* **THE DATA**:
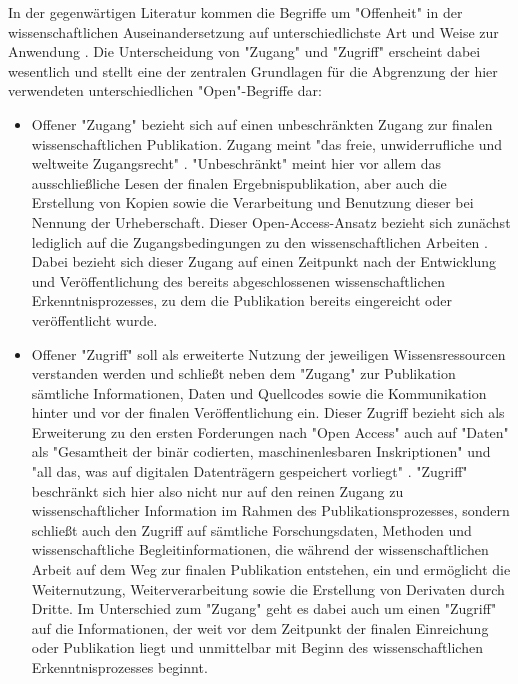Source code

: In der gegenwärtigen Literatur kommen die Begriffe um "Offenheit" in der wissenschaftlichen Auseinandersetzung auf unterschiedlichste Art und Weise zur Anwendung \cite{cite:9}. Die Unterscheidung von "Zugang" und "Zugriff" erscheint dabei wesentlich und stellt eine der zentralen Grundlagen für die Abgrenzung der hier verwendeten unterschiedlichen "Open"-Begriffe dar:
\begin{itemize}
\item Offener "Zugang" bezieht sich auf einen unbeschränkten Zugang zur finalen wissenschaftlichen Publikation. Zugang meint "das freie, unwiderrufliche und weltweite Zugangsrecht" \cite{berliner_erklaerung_2003}. "Unbeschränkt" meint hier vor allem das ausschließliche Lesen der finalen Ergebnispublikation, aber auch die Erstellung von Kopien sowie die Verarbeitung und Benutzung dieser \cite{Lossau_oa_2007} bei Nennung der Urheberschaft. Dieser Open-Access-Ansatz bezieht sich zunächst lediglich auf die Zugangsbedingungen zu den wissenschaftlichen Arbeiten \cite{muller_2010_open}. Dabei bezieht sich dieser Zugang auf einen Zeitpunkt nach der Entwicklung und Veröffentlichung des bereits abgeschlossenen wissenschaftlichen Erkenntnisprozesses, zu dem die Publikation bereits eingereicht oder veröffentlicht wurde.
\item	Offener "Zugriff" soll als erweiterte Nutzung der jeweiligen Wissensressourcen verstanden werden und schließt neben dem "Zugang" zur Publikation sämtliche Informationen, Daten und Quellcodes sowie die Kommunikation hinter und vor der finalen Veröffentlichung \cite{hey_2015_open} ein. Dieser Zugriff bezieht sich als Erweiterung zu den ersten Forderungen nach "Open Access" auch auf "Daten" als "Gesamtheit der binär codierten, maschinenlesbaren Inskriptionen" und "all das, was auf digitalen Datenträgern gespeichert vorliegt" \cite{Burkhardt_2015}. "Zugriff" beschränkt sich hier also nicht nur auf den reinen Zugang zu wissenschaftlicher Information im Rahmen des Publikationsprozesses, sondern schließt auch den Zugriff auf sämtliche Forschungsdaten, Methoden und wissenschaftliche Begleitinformationen, die während der wissenschaftlichen Arbeit auf dem Weg zur finalen Publikation entstehen, ein und ermöglicht die Weiternutzung, Weiterverarbeitung sowie die Erstellung von Derivaten durch Dritte. Im Unterschied zum "Zugang" geht es dabei auch um einen "Zugriff" auf die Informationen, der weit vor dem Zeitpunkt der finalen Einreichung oder Publikation liegt und unmittelbar mit Beginn des wissenschaftlichen Erkenntnisprozesses beginnt.
\end{itemize}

* **WHAT TO WORK ON**: Omitting the images, transcribe every record exactly.

* **ANSWER AREA**:
Source code

: In der gegenwärtigen Literatur kommen die Begriffe um "Offenheit" in der wissenschaftlichen Auseinandersetzung auf unterschiedlichste Art und Weise zur Anwendung \cite{cite:9}. Die Unterscheidung von "Zugang" und "Zugriff" erscheint dabei wesentlich und stellt eine der zentralen Grundlagen für die Abgrenzung der hier verwendeten unterschiedlichen "Open"-Begriffe dar:
\begin{itemize}
\item Offener "Zugang" bezieht sich auf einen unbeschränkten Zugang zur finalen wissenschaftlichen Publikation. Zugang meint "das freie, unwiderrufliche und weltweite Zugangsrecht" \cite{berliner_erklaerung_2003}. "Unbeschränkt" meint hier vor allem das ausschließliche Lesen der finalen Ergebnispublikation, aber auch die Erstellung von Kopien sowie die Verarbeitung und Benutzung dieser \cite{Lossau_oa_2007} bei Nennung der Urheberschaft. Dieser Open-Access-Ansatz bezieht sich zunächst lediglich auf die Zugangsbedingungen zu den wissenschaftlichen Arbeiten \cite{muller_2010_open}. Dabei bezieht sich dieser Zugang auf einen Zeitpunkt nach der Entwicklung und Veröffentlichung des bereits abgeschlossenen wissenschaftlichen Erkenntnisprozesses, zu dem die Publikation bereits eingereicht oder veröffentlicht wurde.
\item	Offener "Zugriff" soll als erweiterte Nutzung der jeweiligen Wissensressourcen verstanden werden und schließt neben dem "Zugang" zur Publikation sämtliche Informationen, Daten und Quellcodes sowie die Kommunikation hinter und vor der finalen Veröffentlichung \cite{hey_2015_open} ein. Dieser Zugriff bezieht sich als Erweiterung zu den ersten Forderungen nach "Open Access" auch auf "Daten" als "Gesamtheit der binär codierten, maschinenlesbaren Inskriptionen" und "all das, was auf digitalen Datenträgern gespeichert vorliegt" \cite{Burkhardt_2015}. "Zugriff" beschränkt sich hier also nicht nur auf den reinen Zugang zu wissenschaftlicher Information im Rahmen des Publikationsprozesses, sondern schließt auch den Zugriff auf sämtliche Forschungsdaten, Methoden und wissenschaftliche Begleitinformationen, die während der wissenschaftlichen Arbeit auf dem Weg zur finalen Publikation entstehen, ein und ermöglicht die Weiternutzung, Weiterverarbeitung sowie die Erstellung von Derivaten durch Dritte. Im Unterschied zum "Zugang" geht es dabei auch um einen "Zugriff" auf die Informationen, der weit vor dem Zeitpunkt der finalen Einreichung oder Publikation liegt und unmittelbar mit Beginn des wissenschaftlichen Erkenntnisprozesses beginnt.
\end{itemize}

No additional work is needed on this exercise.